Solar industry players, in turn, have pointed out that utilities shouldn’t be allowed to use their monopoly power to prevent third parties from competing for a share of these new projects — and potentially delivering solar power more cheaply than the utility can. These arguments have won favor before state utility regulatory commissions and have became a key point of negotiation for the parties to Consumers’ plan. (They’ve also played out in utility plans for owning other forms of distributed energy resources such as EV charging infrastructure, as reflected in Consumers’ new EV charging pilot approved in January.) 

“I think it’s safe to say that there were concerns on the competitive bidding front” along these lines, Carey said. In terms of 100 percent utility ownership, “we liked the model for the affordability that it would provide for our customers,” with Consumers estimating that the cost impacts to customers to finance the solar RFPs would remain well below the rate of inflation. 

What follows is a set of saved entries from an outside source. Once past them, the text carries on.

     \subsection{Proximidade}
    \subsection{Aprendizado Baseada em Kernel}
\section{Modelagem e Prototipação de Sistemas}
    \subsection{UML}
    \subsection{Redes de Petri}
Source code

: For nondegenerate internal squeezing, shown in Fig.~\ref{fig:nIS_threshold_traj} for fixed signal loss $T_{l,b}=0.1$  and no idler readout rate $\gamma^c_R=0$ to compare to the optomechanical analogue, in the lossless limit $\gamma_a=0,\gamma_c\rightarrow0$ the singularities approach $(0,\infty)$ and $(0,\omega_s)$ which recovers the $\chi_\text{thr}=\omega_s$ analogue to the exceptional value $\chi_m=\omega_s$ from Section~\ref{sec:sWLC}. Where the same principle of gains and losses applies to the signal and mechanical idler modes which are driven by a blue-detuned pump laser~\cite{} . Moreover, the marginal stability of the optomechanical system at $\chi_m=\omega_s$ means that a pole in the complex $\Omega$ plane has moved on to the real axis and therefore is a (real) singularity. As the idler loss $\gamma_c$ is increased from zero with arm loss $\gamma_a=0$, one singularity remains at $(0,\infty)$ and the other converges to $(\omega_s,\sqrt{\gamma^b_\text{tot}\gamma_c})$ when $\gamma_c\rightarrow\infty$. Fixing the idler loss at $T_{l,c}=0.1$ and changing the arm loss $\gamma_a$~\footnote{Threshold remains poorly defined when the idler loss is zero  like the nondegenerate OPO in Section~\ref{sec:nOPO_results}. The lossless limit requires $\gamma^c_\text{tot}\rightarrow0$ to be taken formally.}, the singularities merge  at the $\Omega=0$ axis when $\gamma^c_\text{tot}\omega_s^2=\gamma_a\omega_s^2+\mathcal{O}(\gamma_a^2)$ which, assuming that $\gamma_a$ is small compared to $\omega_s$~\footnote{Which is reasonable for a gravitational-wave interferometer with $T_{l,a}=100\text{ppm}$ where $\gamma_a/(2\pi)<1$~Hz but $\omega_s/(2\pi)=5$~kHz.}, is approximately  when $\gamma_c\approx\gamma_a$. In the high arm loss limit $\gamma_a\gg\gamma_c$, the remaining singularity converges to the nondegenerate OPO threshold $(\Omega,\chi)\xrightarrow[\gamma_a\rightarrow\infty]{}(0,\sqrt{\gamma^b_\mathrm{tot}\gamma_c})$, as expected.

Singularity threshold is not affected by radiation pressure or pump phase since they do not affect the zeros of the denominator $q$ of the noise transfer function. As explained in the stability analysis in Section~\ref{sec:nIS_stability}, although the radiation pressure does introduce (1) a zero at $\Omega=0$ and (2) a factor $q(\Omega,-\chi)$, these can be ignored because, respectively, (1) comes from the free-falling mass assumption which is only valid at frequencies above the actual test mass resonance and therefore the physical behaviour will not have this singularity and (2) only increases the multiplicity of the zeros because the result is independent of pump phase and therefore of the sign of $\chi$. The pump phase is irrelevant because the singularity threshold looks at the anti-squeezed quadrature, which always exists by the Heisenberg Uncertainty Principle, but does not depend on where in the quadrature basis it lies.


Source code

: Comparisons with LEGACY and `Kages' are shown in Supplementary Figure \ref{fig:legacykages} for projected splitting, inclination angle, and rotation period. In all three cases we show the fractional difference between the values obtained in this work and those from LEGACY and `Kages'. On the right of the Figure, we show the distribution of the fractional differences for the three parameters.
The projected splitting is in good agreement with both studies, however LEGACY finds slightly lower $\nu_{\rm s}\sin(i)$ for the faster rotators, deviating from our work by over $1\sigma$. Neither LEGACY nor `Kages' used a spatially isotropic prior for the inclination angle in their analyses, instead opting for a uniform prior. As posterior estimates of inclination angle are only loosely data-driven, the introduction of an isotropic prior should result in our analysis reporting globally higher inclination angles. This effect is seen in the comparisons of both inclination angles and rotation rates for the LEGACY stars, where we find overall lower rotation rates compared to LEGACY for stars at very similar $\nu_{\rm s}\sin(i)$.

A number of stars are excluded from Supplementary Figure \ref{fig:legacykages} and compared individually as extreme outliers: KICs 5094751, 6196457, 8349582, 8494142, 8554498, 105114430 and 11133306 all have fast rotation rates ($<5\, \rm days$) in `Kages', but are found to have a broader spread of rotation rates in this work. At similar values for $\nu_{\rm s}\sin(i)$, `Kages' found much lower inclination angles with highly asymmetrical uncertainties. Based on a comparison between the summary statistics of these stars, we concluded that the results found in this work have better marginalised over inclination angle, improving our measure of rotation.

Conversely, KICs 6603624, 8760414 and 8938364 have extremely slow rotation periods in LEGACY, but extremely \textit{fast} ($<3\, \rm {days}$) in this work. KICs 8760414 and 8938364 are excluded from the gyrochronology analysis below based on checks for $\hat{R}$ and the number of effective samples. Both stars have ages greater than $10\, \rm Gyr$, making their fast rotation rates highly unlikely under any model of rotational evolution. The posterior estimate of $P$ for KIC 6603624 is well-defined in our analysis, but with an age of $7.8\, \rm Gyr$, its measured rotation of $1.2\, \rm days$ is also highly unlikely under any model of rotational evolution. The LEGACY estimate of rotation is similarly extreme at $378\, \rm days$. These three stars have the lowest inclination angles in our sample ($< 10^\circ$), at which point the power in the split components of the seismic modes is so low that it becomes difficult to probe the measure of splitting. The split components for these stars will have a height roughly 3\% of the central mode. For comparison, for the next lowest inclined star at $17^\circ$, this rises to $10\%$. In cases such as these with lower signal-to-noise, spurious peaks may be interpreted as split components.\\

But moving to a 50-50 split between the utility and third parties allowed the groups opposed to the initial plan, including environmental groups such as the Sierra Club and the Natural Resources Defense Council and the state’s attorney general, to sign on to the new plan, she said. 

Environmentalist pressure and market realities

Consumers’ IRP was filed last year, after a state law passed in 2016 mandated these long-range plans for the state’s two investor-owned utilities for the first time. The utility filed its first IRP in June 2018, saying that it would “dramatically change the way the Company procures capacity moving forward.” 

Consumers’ clean energy goals, by contrast, were taken up independently of any state mandate — although not independent of political pressure. Last year’s clean energy commitments by Consumers and DTE were made in exchange for a promise by a group backed by California billionaire environmentalist Tom Steyer to withdraw a state ballot initiative that would have set a renewables mandate of 30 percent by 2030.

But Consumers is also seeking to modernize its generation mix in light of market realities, Carey noted. The utility has closed seven of its 12 coal-fired power plants in the past two years, and under its plan will phase out two more in 2023, two more in 2032, and the final one in 2040. At the same time, it plans to add about 550 megawatts of wind capacity by 2021, and has begun to pilot battery storage systems, with an eye on incorporating energy storage into its resource mix in the years to come. 

While Michigan is ranked relatively low in terms of its share of solar power relative to other states, it is one of four Midwest states positioned for fast solar growth over the next five years, according to the Solar Energy Industries Association. The others are Illinois, Wisconsin and Ohio.